Sentado en un basto tocón, a la puerta de una choza circular de paredes de barro y musgo, cubierta con un techo de brezo y paja, malvive a orillas del Ródano. Arquelao, el hijo de Herodes el Grande, el hombre que un día ya lejano pudo ser rey, reflexiona sobre lo ocurrido, pero en su cabeza sólo queda espacio para el odio: odio a su padre Herodes por no haber sido más explícito en su testamento, odio a su tía Salomé por montar una conjura para derrocarlo, odio a su hermano Antipas por su manifiesta traición, odio a Filipo, que se quedó con tierras que eran suyas, odio a Augusto por haberlo depuesto como etnarca de Judea y haberlo exiliado a ese húmedo e inhóspito rincón del mundo, odio a sí mismo…

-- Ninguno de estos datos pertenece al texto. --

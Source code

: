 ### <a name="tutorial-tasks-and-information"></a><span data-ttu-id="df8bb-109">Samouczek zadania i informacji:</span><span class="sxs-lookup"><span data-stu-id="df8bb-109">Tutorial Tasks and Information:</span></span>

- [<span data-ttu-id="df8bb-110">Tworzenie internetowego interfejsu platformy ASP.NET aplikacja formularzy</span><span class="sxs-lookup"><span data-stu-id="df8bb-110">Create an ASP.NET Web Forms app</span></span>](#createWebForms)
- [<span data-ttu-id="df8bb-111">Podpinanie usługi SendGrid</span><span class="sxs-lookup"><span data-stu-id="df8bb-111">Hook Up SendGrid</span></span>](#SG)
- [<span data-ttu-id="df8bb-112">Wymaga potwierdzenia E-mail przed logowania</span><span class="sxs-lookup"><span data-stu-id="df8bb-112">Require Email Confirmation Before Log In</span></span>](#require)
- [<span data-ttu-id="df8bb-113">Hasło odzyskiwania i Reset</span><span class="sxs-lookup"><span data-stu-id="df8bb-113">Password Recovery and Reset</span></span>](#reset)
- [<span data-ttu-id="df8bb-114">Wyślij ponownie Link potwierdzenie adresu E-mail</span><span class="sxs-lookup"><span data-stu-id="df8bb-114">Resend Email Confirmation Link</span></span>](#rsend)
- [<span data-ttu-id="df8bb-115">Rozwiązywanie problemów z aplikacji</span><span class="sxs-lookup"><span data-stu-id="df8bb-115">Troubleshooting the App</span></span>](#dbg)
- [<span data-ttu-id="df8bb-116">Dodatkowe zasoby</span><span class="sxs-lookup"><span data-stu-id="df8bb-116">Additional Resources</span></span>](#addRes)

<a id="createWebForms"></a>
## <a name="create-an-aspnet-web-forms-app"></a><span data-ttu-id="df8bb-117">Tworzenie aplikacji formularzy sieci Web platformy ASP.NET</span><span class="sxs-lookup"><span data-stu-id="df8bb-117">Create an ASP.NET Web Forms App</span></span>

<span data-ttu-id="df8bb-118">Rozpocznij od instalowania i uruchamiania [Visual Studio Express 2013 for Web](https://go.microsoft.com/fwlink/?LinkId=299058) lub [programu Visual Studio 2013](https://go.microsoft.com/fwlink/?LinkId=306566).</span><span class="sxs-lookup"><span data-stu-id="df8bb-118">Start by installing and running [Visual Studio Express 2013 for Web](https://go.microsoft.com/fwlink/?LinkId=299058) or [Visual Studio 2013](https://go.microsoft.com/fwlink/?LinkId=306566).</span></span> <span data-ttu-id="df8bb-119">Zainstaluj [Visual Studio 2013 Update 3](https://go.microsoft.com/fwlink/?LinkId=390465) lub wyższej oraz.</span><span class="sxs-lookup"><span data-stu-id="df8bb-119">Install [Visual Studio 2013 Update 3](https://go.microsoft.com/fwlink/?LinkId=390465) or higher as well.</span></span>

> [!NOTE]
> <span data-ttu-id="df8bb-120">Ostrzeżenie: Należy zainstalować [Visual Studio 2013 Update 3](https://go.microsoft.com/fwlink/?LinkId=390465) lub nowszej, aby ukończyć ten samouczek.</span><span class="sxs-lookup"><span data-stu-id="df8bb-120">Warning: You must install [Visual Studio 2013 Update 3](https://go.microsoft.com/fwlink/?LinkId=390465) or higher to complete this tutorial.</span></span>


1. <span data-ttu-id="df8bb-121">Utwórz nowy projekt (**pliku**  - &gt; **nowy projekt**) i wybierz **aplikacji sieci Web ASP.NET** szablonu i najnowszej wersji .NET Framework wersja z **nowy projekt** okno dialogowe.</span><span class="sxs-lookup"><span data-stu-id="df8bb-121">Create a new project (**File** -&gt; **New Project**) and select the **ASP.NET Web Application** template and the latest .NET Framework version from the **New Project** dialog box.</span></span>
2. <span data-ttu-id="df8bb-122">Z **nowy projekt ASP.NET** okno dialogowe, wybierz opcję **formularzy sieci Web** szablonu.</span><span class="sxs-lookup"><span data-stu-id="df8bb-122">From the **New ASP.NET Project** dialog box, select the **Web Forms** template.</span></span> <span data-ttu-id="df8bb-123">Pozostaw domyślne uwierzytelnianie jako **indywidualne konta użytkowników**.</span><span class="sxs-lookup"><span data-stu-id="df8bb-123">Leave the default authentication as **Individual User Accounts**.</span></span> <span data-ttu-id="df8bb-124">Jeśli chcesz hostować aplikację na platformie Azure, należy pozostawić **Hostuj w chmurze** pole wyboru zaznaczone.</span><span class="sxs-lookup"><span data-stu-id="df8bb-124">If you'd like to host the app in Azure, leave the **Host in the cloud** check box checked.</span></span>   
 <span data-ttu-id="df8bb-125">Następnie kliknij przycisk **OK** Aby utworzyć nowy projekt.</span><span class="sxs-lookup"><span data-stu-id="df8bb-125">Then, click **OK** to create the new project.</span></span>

Acurrucado bajo una sucia manta de lana para protegerse de la humedad y el frío, añora su soleado Israel y maldice a sus enemigos, a los que supone riéndose de él y disfrutando de sus palacios y sus riquezas.
Entre sus recuerdos, Arquelao se consume sin consuelo, atenazado por el dolor que le provoca rememorar las glorias pasadas; y su memoria se va borrando como la niebla oculta el paisaje boscoso de la región que ahora habita, mientras él mismo se va perdiendo en el olvido, sabedor de que cuando muera no habrá plañideras en sus funerales, ni endechas fúnebres recitadas en su honor por los poetas, ni siquiera una modesta lápida que recuerde su nombre sobre una tumba.